Proses hukum yang adil dan transparan harus dijalankan agar tuduhan ini dapat diproses dengan baik dan keadilan dapat terwujud serta kepercayaan publik terhadap lembaga DPRD tetap terjaga.
Faktanya, tidak pernah ada pertemuan pribadi antara Petrus dan Ricky selama tahun 2020, seperti yang dituduhkan Petrus di hadapan Majelis Hakim. Pertemuan antara Petrus - Ricky, baru terjadi di tahun 2021.
Pada tahun 2021, terdapat pembahasan Laporan Pertanggungjawaban (LPJ) tahun anggaran 2020 yang dibahas. Dalam pembahasan tersebut, terjadi deadlock LPJ yang mengharuskan eks bupati untuk mengundang Ricky selaku pimpinan sidang saat itu.
Mereka bertemu secara pribadi di kediaman pribadi di Desa Sifnana untuk membahas masalah tersebut, dalam rangka memastikan akuntabilitas dalam pengelolaan anggaran agar mencapai kesepakatan yang memuaskan semua pihak terkait.

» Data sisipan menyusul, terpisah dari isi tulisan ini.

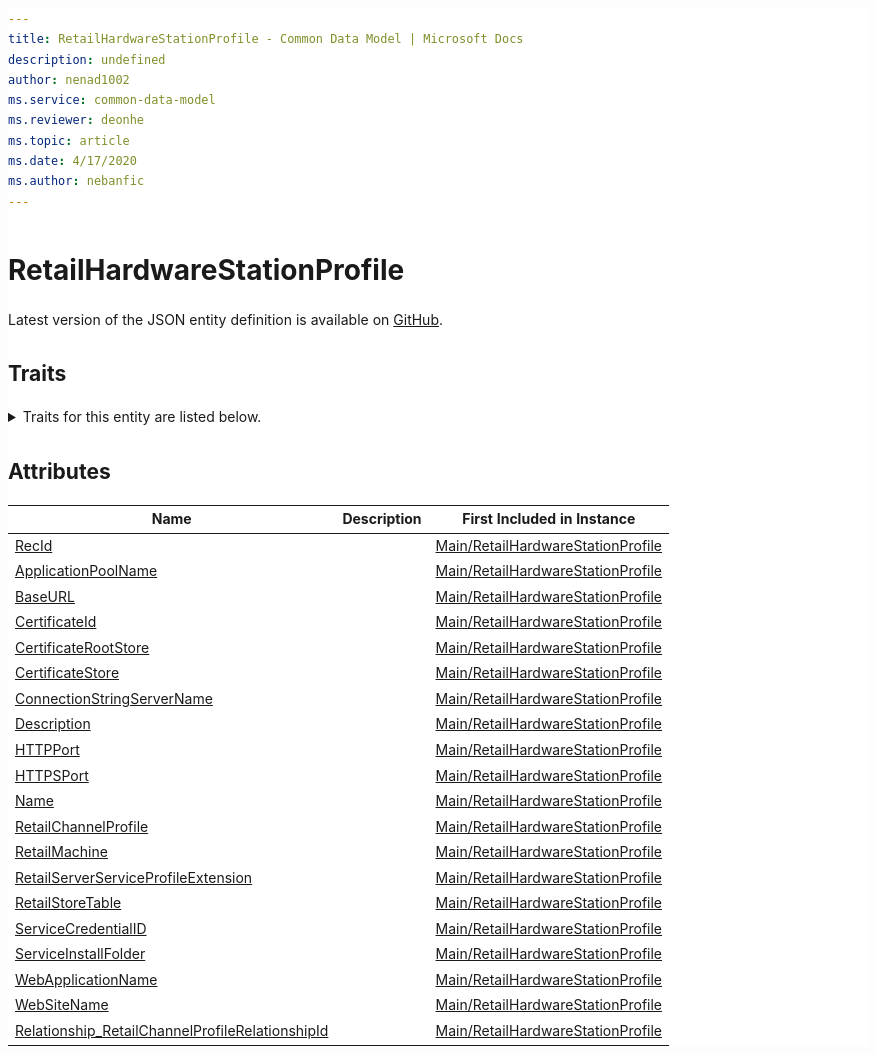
 ```yaml
---
title: RetailHardwareStationProfile - Common Data Model | Microsoft Docs
description: undefined
author: nenad1002
ms.service: common-data-model
ms.reviewer: deonhe
ms.topic: article
ms.date: 4/17/2020
ms.author: nebanfic
---
```


# RetailHardwareStationProfile

  
 Latest version of the JSON entity definition is available on <a href="https://github.com/Microsoft/CDM/tree/master/schemaDocuments/core/erp/Tables/Commerce/Retail/Main/RetailHardwareStationProfile.cdm.json" target="_blank">GitHub</a>.  

## Traits

<details><summary>Traits for this entity are listed below.  
</summary></details>

## Attributes

|Name|Description|First Included in Instance|
|---|---|---|
|[RecId](#RecId)||<a href="RetailHardwareStationProfile.md" target="_blank">Main/RetailHardwareStationProfile</a>|
|[ApplicationPoolName](#ApplicationPoolName)||<a href="RetailHardwareStationProfile.md" target="_blank">Main/RetailHardwareStationProfile</a>|
|[BaseURL](#BaseURL)||<a href="RetailHardwareStationProfile.md" target="_blank">Main/RetailHardwareStationProfile</a>|
|[CertificateId](#CertificateId)||<a href="RetailHardwareStationProfile.md" target="_blank">Main/RetailHardwareStationProfile</a>|
|[CertificateRootStore](#CertificateRootStore)||<a href="RetailHardwareStationProfile.md" target="_blank">Main/RetailHardwareStationProfile</a>|
|[CertificateStore](#CertificateStore)||<a href="RetailHardwareStationProfile.md" target="_blank">Main/RetailHardwareStationProfile</a>|
|[ConnectionStringServerName](#ConnectionStringServerName)||<a href="RetailHardwareStationProfile.md" target="_blank">Main/RetailHardwareStationProfile</a>|
|[Description](#Description)||<a href="RetailHardwareStationProfile.md" target="_blank">Main/RetailHardwareStationProfile</a>|
|[HTTPPort](#HTTPPort)||<a href="RetailHardwareStationProfile.md" target="_blank">Main/RetailHardwareStationProfile</a>|
|[HTTPSPort](#HTTPSPort)||<a href="RetailHardwareStationProfile.md" target="_blank">Main/RetailHardwareStationProfile</a>|
|[Name](#Name)||<a href="RetailHardwareStationProfile.md" target="_blank">Main/RetailHardwareStationProfile</a>|
|[RetailChannelProfile](#RetailChannelProfile)||<a href="RetailHardwareStationProfile.md" target="_blank">Main/RetailHardwareStationProfile</a>|
|[RetailMachine](#RetailMachine)||<a href="RetailHardwareStationProfile.md" target="_blank">Main/RetailHardwareStationProfile</a>|
|[RetailServerServiceProfileExtension](#RetailServerServiceProfileExtension)||<a href="RetailHardwareStationProfile.md" target="_blank">Main/RetailHardwareStationProfile</a>|
|[RetailStoreTable](#RetailStoreTable)||<a href="RetailHardwareStationProfile.md" target="_blank">Main/RetailHardwareStationProfile</a>|
|[ServiceCredentialID](#ServiceCredentialID)||<a href="RetailHardwareStationProfile.md" target="_blank">Main/RetailHardwareStationProfile</a>|
|[ServiceInstallFolder](#ServiceInstallFolder)||<a href="RetailHardwareStationProfile.md" target="_blank">Main/RetailHardwareStationProfile</a>|
|[WebApplicationName](#WebApplicationName)||<a href="RetailHardwareStationProfile.md" target="_blank">Main/RetailHardwareStationProfile</a>|
|[WebSiteName](#WebSiteName)||<a href="RetailHardwareStationProfile.md" target="_blank">Main/RetailHardwareStationProfile</a>|
|[Relationship_RetailChannelProfileRelationshipId](#Relationship_RetailChannelProfileRelationshipId)||<a href="RetailHardwareStationProfile.md" target="_blank">Main/RetailHardwareStationProfile</a>|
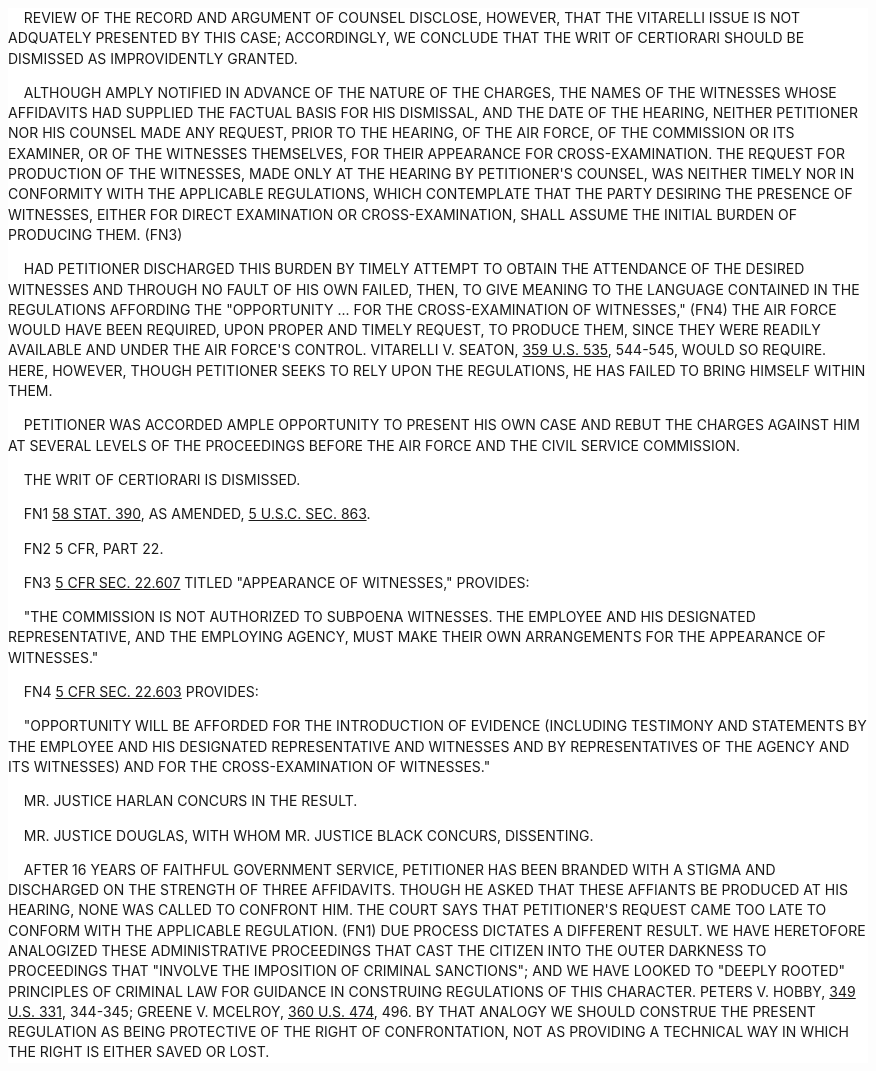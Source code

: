     REVIEW OF THE RECORD AND ARGUMENT OF COUNSEL DISCLOSE, HOWEVER, THAT THE VITARELLI ISSUE IS NOT ADQUATELY PRESENTED BY THIS CASE; ACCORDINGLY, WE CONCLUDE THAT THE WRIT OF CERTIORARI SHOULD BE DISMISSED AS IMPROVIDENTLY GRANTED.

    ALTHOUGH AMPLY NOTIFIED IN ADVANCE OF THE NATURE OF THE CHARGES, THE NAMES OF THE WITNESSES WHOSE AFFIDAVITS HAD SUPPLIED THE FACTUAL BASIS FOR HIS DISMISSAL, AND THE DATE OF THE HEARING, NEITHER PETITIONER NOR HIS COUNSEL MADE ANY REQUEST, PRIOR TO THE HEARING, OF THE AIR FORCE, OF THE COMMISSION OR ITS EXAMINER, OR OF THE WITNESSES THEMSELVES, FOR THEIR APPEARANCE FOR CROSS-EXAMINATION.  THE REQUEST FOR PRODUCTION OF THE WITNESSES, MADE ONLY AT THE HEARING BY PETITIONER'S COUNSEL, WAS NEITHER TIMELY NOR IN CONFORMITY WITH THE APPLICABLE REGULATIONS, WHICH CONTEMPLATE THAT THE PARTY DESIRING THE PRESENCE OF WITNESSES, EITHER FOR DIRECT EXAMINATION OR CROSS-EXAMINATION, SHALL ASSUME THE INITIAL BURDEN OF PRODUCING THEM.  (FN3)

    HAD PETITIONER DISCHARGED THIS BURDEN BY TIMELY ATTEMPT TO OBTAIN THE ATTENDANCE OF THE DESIRED WITNESSES AND THROUGH NO FAULT OF HIS OWN FAILED, THEN, TO GIVE MEANING TO THE LANGUAGE CONTAINED IN THE REGULATIONS AFFORDING THE "OPPORTUNITY  ...  FOR THE CROSS-EXAMINATION OF WITNESSES," (FN4) THE AIR FORCE WOULD HAVE BEEN REQUIRED, UPON PROPER AND TIMELY REQUEST, TO PRODUCE THEM, SINCE THEY WERE READILY AVAILABLE AND UNDER THE AIR FORCE'S CONTROL.  VITARELLI V. SEATON, [359 U.S. 535][/us/courts/scotus/usReporter/359/535], 544-545, WOULD SO REQUIRE.  HERE, HOWEVER, THOUGH PETITIONER SEEKS TO RELY UPON THE REGULATIONS, HE HAS FAILED TO BRING HIMSELF WITHIN THEM.

    PETITIONER WAS ACCORDED AMPLE OPPORTUNITY TO PRESENT HIS OWN CASE AND REBUT THE CHARGES AGAINST HIM AT SEVERAL LEVELS OF THE PROCEEDINGS BEFORE THE AIR FORCE AND THE CIVIL SERVICE COMMISSION.

    THE WRIT OF CERTIORARI IS DISMISSED.

    FN1  [58 STAT. 390][/us/stat/58/390], AS AMENDED, [5 U.S.C. SEC. 863][/us/usc/t5/s863].

    FN2  5 CFR, PART 22.

    FN3  [5 CFR SEC. 22.607][/us/cfr/5] TITLED "APPEARANCE OF WITNESSES," PROVIDES:

    "THE COMMISSION IS NOT AUTHORIZED TO SUBPOENA WITNESSES.  THE EMPLOYEE AND HIS DESIGNATED REPRESENTATIVE, AND THE EMPLOYING AGENCY, MUST MAKE THEIR OWN ARRANGEMENTS FOR THE APPEARANCE OF WITNESSES."

    FN4  [5 CFR SEC. 22.603][/us/cfr/5] PROVIDES:

    "OPPORTUNITY WILL BE AFFORDED FOR THE INTRODUCTION OF EVIDENCE (INCLUDING TESTIMONY AND STATEMENTS BY THE EMPLOYEE AND HIS DESIGNATED REPRESENTATIVE AND WITNESSES AND BY REPRESENTATIVES OF THE AGENCY AND ITS WITNESSES) AND FOR THE CROSS-EXAMINATION OF WITNESSES."

    MR. JUSTICE HARLAN CONCURS IN THE RESULT.

    MR. JUSTICE DOUGLAS, WITH WHOM MR. JUSTICE BLACK CONCURS, DISSENTING.

    AFTER 16 YEARS OF FAITHFUL GOVERNMENT SERVICE, PETITIONER HAS BEEN BRANDED WITH A STIGMA AND DISCHARGED ON THE STRENGTH OF THREE AFFIDAVITS.  THOUGH HE ASKED THAT THESE AFFIANTS BE PRODUCED AT HIS HEARING, NONE WAS CALLED TO CONFRONT HIM.  THE COURT SAYS THAT PETITIONER'S REQUEST CAME TOO LATE TO CONFORM WITH THE APPLICABLE REGULATION.  (FN1)  DUE PROCESS DICTATES A DIFFERENT RESULT.  WE HAVE HERETOFORE ANALOGIZED THESE ADMINISTRATIVE PROCEEDINGS THAT CAST THE CITIZEN INTO THE OUTER DARKNESS TO PROCEEDINGS THAT "INVOLVE THE IMPOSITION OF CRIMINAL SANCTIONS"; AND WE HAVE LOOKED TO "DEEPLY ROOTED" PRINCIPLES OF CRIMINAL LAW FOR GUIDANCE IN CONSTRUING REGULATIONS OF THIS CHARACTER.  PETERS V. HOBBY, [349 U.S. 331][/us/courts/scotus/usReporter/349/331], 344-345; GREENE V. MCELROY, [360 U.S. 474][/us/courts/scotus/usReporter/360/474], 496.  BY THAT ANALOGY WE SHOULD CONSTRUE THE PRESENT REGULATION AS BEING PROTECTIVE OF THE RIGHT OF CONFRONTATION, NOT AS PROVIDING A TECHNICAL WAY IN WHICH THE RIGHT IS EITHER SAVED OR LOST.


[/us/courts/scotus/usReporter/371/531]: https://publicdocs.github.io/go/links?ns=uslm-x&ref=%2Fus%2Fcourts%2Fscotus%2FusReporter%2F371%2F531
[/us/courts/scotus/usReporter/359/535]: https://publicdocs.github.io/go/links?ns=uslm-x&ref=%2Fus%2Fcourts%2Fscotus%2FusReporter%2F359%2F535
[/us/courts/scotus/usReporter/372/765]: https://publicdocs.github.io/go/links?ns=uslm-x&ref=%2Fus%2Fcourts%2Fscotus%2FusReporter%2F372%2F765
[/us/courts/scotus/usReporter/369/884]: https://publicdocs.github.io/go/links?ns=uslm-x&ref=%2Fus%2Fcourts%2Fscotus%2FusReporter%2F369%2F884
[/us/courts/scotus/usReporter/359/535]: https://publicdocs.github.io/go/links?ns=uslm-x&ref=%2Fus%2Fcourts%2Fscotus%2FusReporter%2F359%2F535
[/us/courts/scotus/usReporter/359/535]: https://publicdocs.github.io/go/links?ns=uslm-x&ref=%2Fus%2Fcourts%2Fscotus%2FusReporter%2F359%2F535
[/us/stat/58/390]: https://publicdocs.github.io/go/links?ns=uslm&ref=%2Fus%2Fstat%2F58%2F390
[/us/usc/t5/s863]: https://publicdocs.github.io/go/links?ns=uslm&ref=%2Fus%2Fusc%2Ft5%2Fs863
[/us/cfr/5]: https://publicdocs.github.io/go/links?ns=uslm-x&ref=%2Fus%2Fcfr%2F5
[/us/cfr/5]: https://publicdocs.github.io/go/links?ns=uslm-x&ref=%2Fus%2Fcfr%2F5
[/us/courts/scotus/usReporter/349/331]: https://publicdocs.github.io/go/links?ns=uslm-x&ref=%2Fus%2Fcourts%2Fscotus%2FusReporter%2F349%2F331
[/us/courts/scotus/usReporter/360/474]: https://publicdocs.github.io/go/links?ns=uslm-x&ref=%2Fus%2Fcourts%2Fscotus%2FusReporter%2F360%2F474
[/us/courts/scotus/usReporter/370/41]: https://publicdocs.github.io/go/links?ns=uslm-x&ref=%2Fus%2Fcourts%2Fscotus%2FusReporter%2F370%2F41
[/us/courts/scotus/usReporter/367/886]: https://publicdocs.github.io/go/links?ns=uslm-x&ref=%2Fus%2Fcourts%2Fscotus%2FusReporter%2F367%2F886
[/us/courts/scotus/usReporter/156/237]: https://publicdocs.github.io/go/links?ns=uslm-x&ref=%2Fus%2Fcourts%2Fscotus%2FusReporter%2F156%2F237
[/us/courts/scotus/usReporter/174/47]: https://publicdocs.github.io/go/links?ns=uslm-x&ref=%2Fus%2Fcourts%2Fscotus%2FusReporter%2F174%2F47
[/us/courts/scotus/usReporter/341/123]: https://publicdocs.github.io/go/links?ns=uslm-x&ref=%2Fus%2Fcourts%2Fscotus%2FusReporter%2F341%2F123
[/us/courts/scotus/usReporter/337/1]: https://publicdocs.github.io/go/links?ns=uslm-x&ref=%2Fus%2Fcourts%2Fscotus%2FusReporter%2F337%2F1
[/us/courts/scotus/usReporter/349/375]: https://publicdocs.github.io/go/links?ns=uslm-x&ref=%2Fus%2Fcourts%2Fscotus%2FusReporter%2F349%2F375
[/us/courts/scotus/usReporter/359/535]: https://publicdocs.github.io/go/links?ns=uslm-x&ref=%2Fus%2Fcourts%2Fscotus%2FusReporter%2F359%2F535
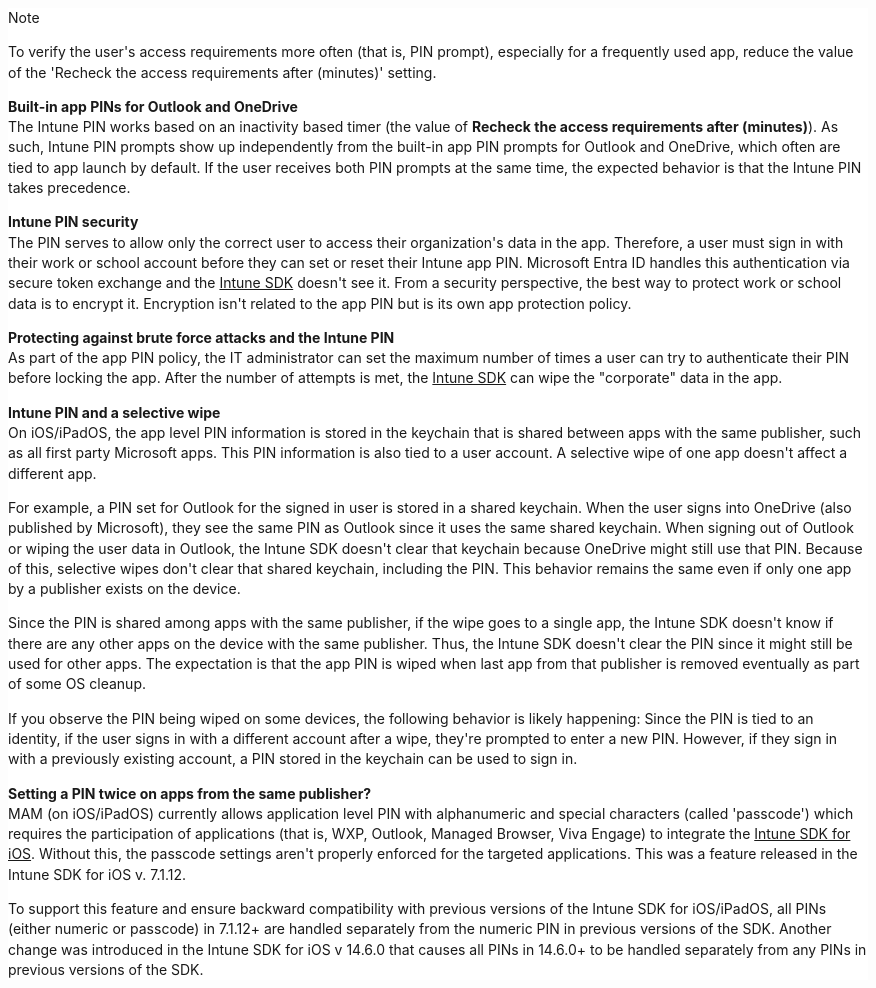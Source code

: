   > [!NOTE]
  > To verify the user's access requirements more often (that is, PIN prompt), especially for a frequently used app, reduce the value of the 'Recheck the access requirements after (minutes)' setting.

**Built-in app PINs for Outlook and OneDrive**<br>
The Intune PIN works based on an inactivity based timer (the value of **Recheck the access requirements after (minutes)**). As such, Intune PIN prompts show up independently from the built-in app PIN prompts for Outlook and OneDrive, which often are tied to app launch by default. If the user receives both PIN prompts at the same time, the expected behavior is that the Intune PIN takes precedence.

**Intune PIN security**<br>
The PIN serves to allow only the correct user to access their organization's data in the app. Therefore, a user must sign in with their work or school account before they can set or reset their Intune app PIN. Microsoft Entra ID handles this authentication via secure token exchange and the [Intune SDK](../developer/app-sdk.md) doesn't see it. From a security perspective, the best way to protect work or school data is to encrypt it. Encryption isn't related to the app PIN but is its own app protection policy.

**Protecting against brute force attacks and the Intune PIN**<br>
As part of the app PIN policy, the IT administrator can set the maximum number of times a user can try to authenticate their PIN before locking the app. After the number of attempts is met, the [Intune SDK](../developer/app-sdk.md) can wipe the "corporate" data in the app.

**Intune PIN and a selective wipe**<br>
On iOS/iPadOS, the app level PIN information is stored in the keychain that is shared between apps with the same publisher, such as all first party Microsoft apps. This PIN information is also tied to a user account. A selective wipe of one app doesn't affect a different app.

For example, a PIN set for Outlook for the signed in user is stored in a shared keychain. When the user signs into OneDrive (also published by Microsoft), they see the same PIN as Outlook since it uses the same shared keychain. When signing out of Outlook or wiping the user data in Outlook, the Intune SDK doesn't clear that keychain because OneDrive might still use that PIN. Because of this, selective wipes don't clear that shared keychain, including the PIN. This behavior remains the same even if only one app by a publisher exists on the device.

Since the PIN is shared among apps with the same publisher, if the wipe goes to a single app, the Intune SDK doesn't know if there are any other apps on the device with the same publisher. Thus, the Intune SDK doesn't clear the PIN since it might still be used for other apps. The expectation is that the app PIN is wiped when last app from that publisher is removed eventually as part of some OS cleanup.

If you observe the PIN being wiped on some devices, the following behavior is likely happening: Since the PIN is tied to an identity, if the user signs in with a different account after a wipe, they're prompted to enter a new PIN. However, if they sign in with a previously existing account, a PIN stored in the keychain can be used to sign in.

**Setting a PIN twice on apps from the same publisher?**<br>
MAM (on iOS/iPadOS) currently allows application level PIN with alphanumeric and special characters (called 'passcode') which requires the participation of applications (that is, WXP, Outlook, Managed Browser, Viva Engage) to integrate the [Intune SDK for iOS](../developer/app-sdk-ios-phase1.md). Without this, the passcode settings aren't properly enforced for the targeted applications. This was a feature released in the Intune SDK for iOS v. 7.1.12.

To support this feature and ensure backward compatibility with previous versions of the Intune SDK for iOS/iPadOS, all PINs (either numeric or passcode) in 7.1.12+ are handled separately from the numeric PIN in previous versions of the SDK. Another change was introduced in the Intune SDK for iOS v 14.6.0 that causes all PINs in 14.6.0+ to be handled separately from any PINs in previous versions of the SDK.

"Pertemuan terjadi tanggal 6 Agustus 2021 di rumah Petrus dan bukan tahun 2020 seperti yang Petrus ungkapkan dalam sidang kemarin," tandas Jauwerissa kepada Wartawan, Minggu, (17/12/2023).
Dia menambahkan, di Bulan Agustus 2021 itu, setibanya di rumah pribadi Petrus, setelah saling menyapa antara keduanya, Petrus langsung melontarkan pertanyaan, "aduh, teman-teman DPRD itu mau apa lagi" dan tidak pernah menyebut angka atau lobi-melobi seperti yang diucapkan Petrus.
Pada tahun 2021, terjadi penolakan terhadap Laporan Pertanggungjawaban (LPJ) tahun 2020 yang menjadi bukti akan adanya permasalahan. Hasilnya, Petrus mengundang Ricky ke tempat tinggal pribadinya untuk membahas masalah ini. LPJ tahun 2020 tersebut ditolak oleh tiga fraksi, menunjukkan adanya ketidakpuasan dan ketidakpercayaan terhadap pelaksanaan tugas dan kinerja yang dilakukan.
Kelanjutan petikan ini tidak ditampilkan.